The employees who were vested in the pension, even though years from retirement, would never be allowed to accept the risks that the rest of us face. Once a member was vested and then found himself without a participating company to pay the benefits for his full retirement, he became what is called an "orphan." Orphaned union member benefits were previously paid for out of money collected from companies which were still capable of paying into the retirement fund (the "pool"). Casey now wants to leave that money in place for ever-increasing benefits for the healthy companies' union employees and instead have you, the taxpayer, pick up the tab for the orphaned union retirees.

The whole concept is that regardless of whether the union benefits themselves have caused a company to go under, or the union has screwed up funding the pensions which the healthy companies have been paying into all along, the union retiree will now have the complete security of knowing his cushy pension will always be funded. Under certain extraordinary circumstances, Congress authorized the Pension Benefit Guaranty Corporation (PBGC) to rescue the union pensions. But the taxpayer funding (Guaranty) has to be approved and reviewed annually. In a scheme similar to the Federal Deposit Insurance Corporation, the PBGC is theoretically only guaranteeing a pension failure bailout once for a total of $12,870 per retiree.

When these guarantees were worked out originally under the multiemployer (pool) concept, there were many active union employees for each retiree, so the funds usually appeared to be working. That has changed drastically, such that today for every working union pool worker, there is one retiree. That means that there is simply no way the union/healthy employer scheme can fund the orphan pensions. Some unions are even worse off. The Teamsters Union has four retirees for every currently employed worker, which means it's almost impossible to fund Teamster employee retirees, let alone have money left over to go into a pool for orphan retirees.

In other arenas, this is called a Ponzi scheme. When liberals do it, it's called "compassion." Things are so badly underfunded and mismanaged in the multiemployer pools that UPS recently paid a penalty of over $6 billion just to get itself out of the Central States Fund pool so that it could establish its own retirement fund.
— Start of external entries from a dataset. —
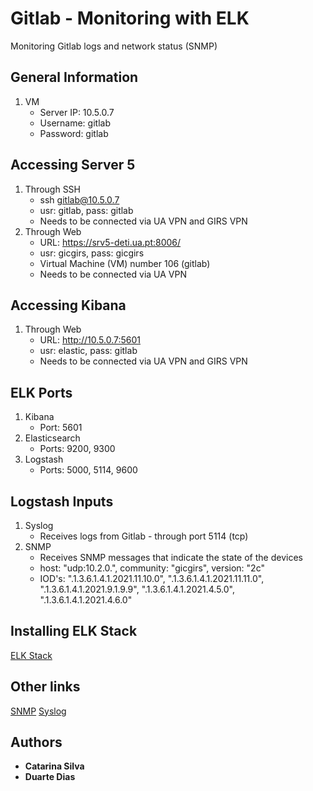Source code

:# Gitlab - Monitoring with ELK

Monitoring Gitlab logs and network status (SNMP)

## General Information

1. VM
	- Server IP: 10.5.0.7
	- Username: gitlab
	- Password: gitlab

## Accessing Server 5

1. Through SSH
	- ssh gitlab@10.5.0.7
	- usr: gitlab, pass: gitlab
	- Needs to be connected via UA VPN and GIRS VPN 
2. Through Web
	- URL: https://srv5-deti.ua.pt:8006/
	- usr: gicgirs, pass: gicgirs
	- Virtual Machine (VM) number 106 (gitlab)
	- Needs to be connected via UA VPN

## Accessing Kibana

1. Through Web
	- URL: http://10.5.0.7:5601
	- usr: elastic, pass: gitlab
	- Needs to be connected via UA VPN and GIRS VPN 

## ELK Ports

1. Kibana
	- Port: 5601
2. Elasticsearch
	- Ports: 9200, 9300
3. Logstash
	- Ports: 5000, 5114, 9600

## Logstash Inputs

1. Syslog
	- Receives logs from Gitlab - through port 5114 (tcp)
2. SNMP
	- Receives SNMP messages that indicate the state of the devices
	- host: "udp:10.2.0.", community: "gicgirs", version: "2c" 
	- IOD's: ".1.3.6.1.4.1.2021.11.10.0", ".1.3.6.1.4.1.2021.11.11.0", ".1.3.6.1.4.1.2021.9.1.9.9", ".1.3.6.1.4.1.2021.4.5.0", ".1.3.6.1.4.1.2021.4.6.0"

## Installing ELK Stack

[ELK Stack](https://appfleet.com/blog/docker-centralized-logging-with-elk-stack/)

## Other links

[SNMP](https://www.elastic.co/guide/en/logstash/current/plugins-inputs-snmp.html)
[Syslog](https://www.elastic.co/guide/en/logstash/current/plugins-inputs-syslog.html)

## Authors

- **Catarina Silva**
- **Duarte Dias**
It was still a bargain for UPS, since despite the fact that it now had to pay for its own pension fund on top of the $6 billion penalty, the company was now responsible only for its own employees and not the retirement of thousands of union types who never worked a day for UPS.

The Ponzi pyramid is about to collapse, and that means years of mismanagement, misfeasance and malfeasance at the funds must now be salvaged by going to the taxpayers--or so says Senator Casey. By using federal funds to save the pension funds, the unions are now free to tell future employees that "there will always be a pension fund if you sign up for membership in our union." In other words, the unions have either intentionally or negligently allowed the multiemployer funds to shrink to unsustainable levels with no worries, since they can always count on the Democrats to have the taxpayers make up the difference.

20 comments:

StanH said...

Not only is this a pyramid scheme, but an inverted pyramid that is resting precariously on it’s apex. The collapse of our financial system becomes more likely every day that the democrats and their Barry are in charge. This must be stopped, and the union leaders jailed…come on November!

Anonymous said...

You said it Stan, November can't come fast enough. TJ

Ponderosa said...

OK so the next step with multi-employer pension plans – set up a fake company, higher a bunch of union buddies, ‘negotiate’ a pension plan guaranteed by PBGC, vest, collapse the ‘business’ and then retire. About right?

I used to buy the idea that unions were a force for good back in the bad old days. For coal miners, steel, heavy industry, etc. where there was, you know, a physical danger.

But I have never heard or read of a valid rationale as to why any government organization should be unionized. In the end we, the public, are already the bosses.

Finally realized it all propaganda and about power. I can be so naive.

Tennessee Jed said...

Hawk - along with government operated healthcare, no issue pisses me off more than unions. Growing up around Philly, I was in possibly the most heavily unionized city in the country. It was mob controlled and thug policed. Not too far from where I went to college was the site of the real "Molly McGuires" where thugs were romanticized by Hollywood.

One of the first insurance clients I had was trying to do a big project in King of Prussia, Pa. (near Valley Forge.) The thugs from the building and trades union kept destroying his equipment.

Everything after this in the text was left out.